Viktor Hannlinger war Kaufmann gewesen und dadurch viel unterwegs. Sein Metier waren Stoffe aller Art. Einmal hatte er seine Tochter mitgenommen in eine große Weberei, wo wundervolle Seiden hergestellt wurden. Mit zwölf begleitete sie ihren Vater auf einer Geschäftsreise nach Florenz, wo er Stoffe für Klingers Schneiderei einkaufte.
Doch das alles war lange her. In den letzten Jahren war der Kontakt zum Vater immer spärlicher geworden und schließlich ganz abgebrochen. Erst als er nach einem schweren Autounfall im Krankenhaus von Verona lag, hatte er sich wieder bei Alicia gemeldet. Sie war sofort zu ihm gefahren, doch sie kam zu spät. Als sie in Verona eintraf, war Viktor bereits verstorben. Man händigte ihr seine persönlichen Sachen aus, darunter auch die Schlüssel für diese Villa hier oben auf dem Berg in Tremosine.

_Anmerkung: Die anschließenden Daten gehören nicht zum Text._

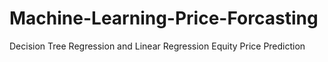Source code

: # Machine-Learning-Price-Forcasting
Decision Tree Regression and Linear Regression Equity Price Prediction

Die Ereignisse der letzten Tage hatten ihr nicht viel Zeit gelassen, das wunderschöne Haus zu genießen. Gleich nach der Beerdigung war Alicia darangegangen, die Geschäftsbücher des Vaters durchzusehen.
Viktor Hannlinger war ein ordentlicher Mann gewesen, der seine Rechnungen immer pünktlich bezahlt hatte. Das erleichterte die Arbeit enorm. Es gab keine Mahnungen, um die sich hätte kümmern müssen. So setzte sie zunächst einmal die langjährigen Geschäftspartner ihres Vaters von dessen Ableben in Kenntnis.
Gestern war nun Angelo Toscarani bei ihr gewesen und hatte ihr mitgeteilt, dass ihr Vater in Perugia ein ziemlich großes Warenlager besaß, dessen Bestand zu einem Drittel den Toscarani-Brüdern gehörte. Angelo hatte ihr angeboten, den kompletten Warenbestand aufzukaufen und Alicia hätte dem sicherlich zugestimmt, wenn der grauhaarige Italiener nicht so nervös gewesen wäre.
Der Kaufpreis, den er Alicia nannte, war enorm, mit Sicherheit mehr als doppelt so hoch wie der eigentliche Wert der Ware.
Das alles hatte sie stutzig werden lassen. Nichts hasste Alicia mehr, als für dumm verkauft zu werden. Deshalb wollte sie sich selbst einen Überblick verschaffen.
Per Telefon hatte sie in Perugia ein Hotelzimmer für zwei Tage gebucht.
Nach einem letzten langen Blick über den See schloss sie die Balkontür, nahm ihren Rucksack und verließ das Haus.
Der Laguna stand in der Auffahrt. Sie warf den Rucksack auf den Rücksitz und schwang sich hinter das Lenkrad. Vorsichtig steuerte sie den Kombi die schmalen Serpentinen hinunter bis zur Küstenstraße, wo sie zunächst in Richtung Sirmione fuhr. Es war ein heißer Junitag und sie würde einige Stunden unterwegs sein, deshalb stellte Alicia die Klimaanlage an. Wieder spürte sie das leichte Unbehagen in der Magengegend, als sie überlegte, was sie wohl in Perugia erwarten würde.